Pointing to a large garden just east of the farmhouse, Wilhelm observes it takes up just a tiny section of the space used to grow food to sustain the original owners when the farm first went into operation in the early 1950s.

“This is a small portion of the garden that used to be huge – the family was completely self-sufficient,” Wilhelm explains of the old dairy farm. “It used to be all the potatoes, carrots, onions and everything they needed for the year, that were grown and then stored downstairs in the basement.”

Over the past few years, Landry and Wilhelm have added fruit trees to the garden area and this spring also planted 14 haskap bushes. But the most significant additions to the property in 2022 are the 10,800 seedlings planted by SNC in early May – including tulip tree, bur oak, red oak, black walnut, swamp white oak, red pine, and white spruce.

“We heard about it from our neighbour just up the road, who did this last year,” says Wilhelm, noting the couple eventually plans to plant some specialty crops, but will not use the full 100 acres for farming. “We had a tour of where the trees were planted and thought it was quite interesting – we liked the idea of (planting trees) on the land that wasn’t being used.”

The couple contacted SNC and had an inspection done on the property in 2021 – discussing different plans of what could be achieved.

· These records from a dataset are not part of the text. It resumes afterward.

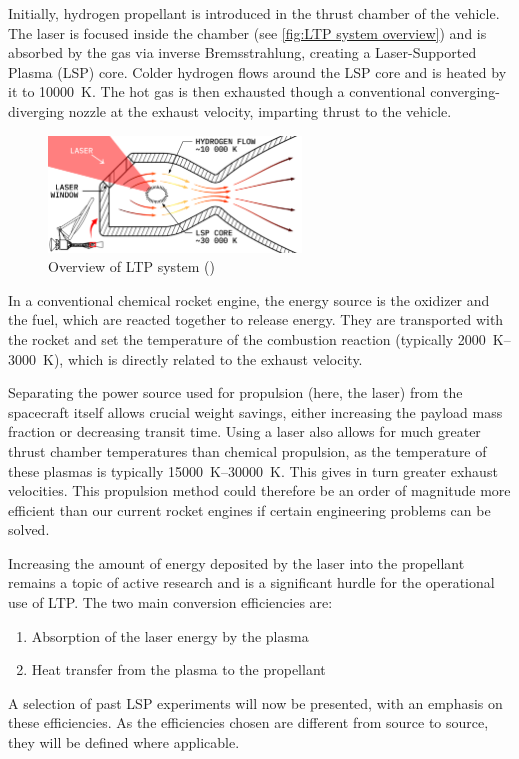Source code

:         Initially, hydrogen propellant is introduced in the thrust chamber of the vehicle. The laser is focused inside the chamber (see \autoref{fig:LTP system overview}) and is absorbed by the gas via inverse Bremsstrahlung, creating a Laser-Supported Plasma (LSP) core. Colder hydrogen flows around the LSP core and is heated by it to \qty{10000}{K}. The hot gas is then exhausted though a conventional converging-diverging nozzle at the exhaust velocity, imparting thrust to the vehicle.

        \begin{figure}[!ht]
            \centering
            \includegraphics[width=0.6\textwidth]{assets/2 background/chamber.pdf}
            \caption{Overview of LTP system (\textcite{duplayArgonLaserPlasmaThruster2024a})}
            \label{fig:LTP system overview}
        \end{figure}

        In a conventional chemical rocket engine, the energy source is the oxidizer and the fuel, which are reacted together to release energy. They are transported with the rocket and set the temperature of the combustion reaction (typically \qtyrange{2000}{3000}{K}), which is directly related to the exhaust velocity.
        
        Separating the power source used for propulsion (here, the laser) from the spacecraft itself allows crucial weight savings, either increasing the payload mass fraction or decreasing transit time. Using a laser also allows for much greater thrust chamber temperatures than chemical propulsion, as the temperature of these plasmas is typically \qtyrange{15000}{30000}{K}. This gives in turn greater exhaust velocities. This propulsion method could therefore be an order of magnitude more efficient than our current rocket engines if certain engineering problems can be solved.

        Increasing the amount of energy deposited by the laser into the propellant remains a topic of active research and is a significant hurdle for the operational use of LTP. The two main conversion efficiencies are:
        \begin{enumerate}
            \item Absorption of the laser energy by the plasma
            \item Heat transfer from the plasma to the propellant
        \end{enumerate}
        A selection of past LSP experiments will now be presented, with an emphasis on these efficiencies. As the efficiencies chosen are different from source to source, they will be defined where applicable.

Aerial imagery later helped to finalize the plan for placement of the more than 10,000 seedlings in preparation for spring 2022 planting. When the work was done this spring, they were extremely impressed with the efficiency of the volunteers from SNC.

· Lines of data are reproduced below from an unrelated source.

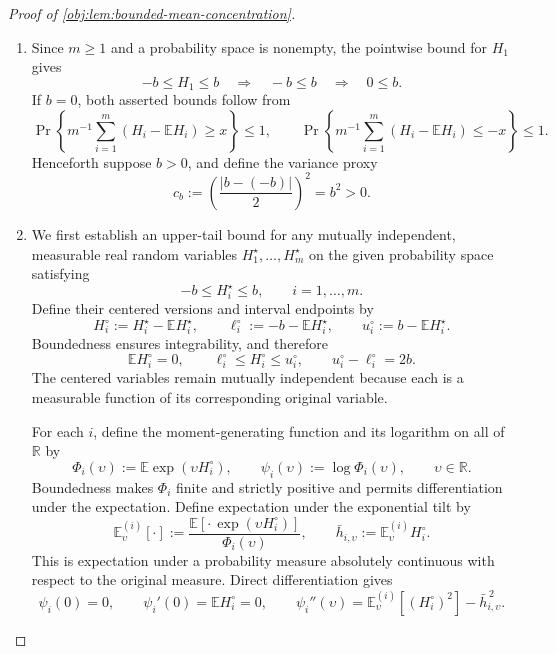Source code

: \begin{proof}[Proof of \cref{obj:lem:bounded-mean-concentration}]
\begin{enumerate}
\item
Since \(m\ge1\) and a probability space is nonempty, the pointwise bound for \(H_1\) gives
\[
-b\le H_1\le b
\quad\Longrightarrow\quad
-b\le b
\quad\Longrightarrow\quad
0\le b.
\]
If \(b=0\), both asserted bounds follow from
\[
\Pr\left\{m^{-1}\sum_{i=1}^m(H_i-\mathbb EH_i)\ge x\right\}\le1,
\qquad
\Pr\left\{m^{-1}\sum_{i=1}^m(H_i-\mathbb EH_i)\le-x\right\}\le1.
\]
Henceforth suppose \(b>0\), and define the variance proxy
\[
c_b:=\left(\frac{|b-(-b)|}{2}\right)^2=b^2>0.
\]

\item
We first establish an upper-tail bound for any mutually independent, measurable real random variables \(H_1^\star,\ldots,H_m^\star\) on the given probability space satisfying
\[
-b\le H_i^\star\le b,
\qquad i=1,\ldots,m.
\]
Define their centered versions and interval endpoints by
\[
H_i^\circ:=H_i^\star-\mathbb EH_i^\star,
\qquad
\ell_i^\circ:=-b-\mathbb EH_i^\star,
\qquad
u_i^\circ:=b-\mathbb EH_i^\star.
\]
Boundedness ensures integrability, and therefore
\[
\mathbb EH_i^\circ=0,
\qquad
\ell_i^\circ\le H_i^\circ\le u_i^\circ,
\qquad
u_i^\circ-\ell_i^\circ=2b.
\]
The centered variables remain mutually independent because each is a measurable function of its corresponding original variable.

For each \(i\), define the moment-generating function and its logarithm on all of \(\mathbb R\) by
\[
\Phi_i(\upsilon):=\mathbb E\exp(\upsilon H_i^\circ),
\qquad
\psi_i(\upsilon):=\log\Phi_i(\upsilon),
\qquad \upsilon\in\mathbb R.
\]
Boundedness makes \(\Phi_i\) finite and strictly positive and permits differentiation under the expectation. Define expectation under the exponential tilt by
\[
\mathbb E_{\upsilon}^{(i)}[\cdot]
:=
\frac{\mathbb E[\cdot\,\exp(\upsilon H_i^\circ)]}{\Phi_i(\upsilon)},
\qquad
\bar h_{i,\upsilon}:=\mathbb E_{\upsilon}^{(i)}H_i^\circ.
\]
This is expectation under a probability measure absolutely continuous with respect to the original measure. Direct differentiation gives
\[
\psi_i(0)=0,
\qquad
\psi_i'(0)=\mathbb EH_i^\circ=0,
\qquad
\psi_i''(\upsilon)
=
\mathbb E_{\upsilon}^{(i)}[(H_i^\circ)^2]
-\bar h_{i,\upsilon}^{\,2}.
\]


\end{enumerate}
\end{proof}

“I was really impressed with the team, because they got everything done in a day,” says Wilhelm, who used his tractor to mow down the long grass and till paths for the seedlings in various sections of the 100-acre property. “I thought for sure – given the distances and the number of trees – that it was going to take longer than that.”

The preparation done in advance helped the planters tremendously, says Caroline Goulet, a forester with SNC, who worked with the couple in preparing the plan for the site.

“What’s really great for projects like this one is the landowners are so involved in the preparation of the site,” Goulet enthuses. “They were actually able to till the rows at the back, which was great for the planters to plant straight rows.”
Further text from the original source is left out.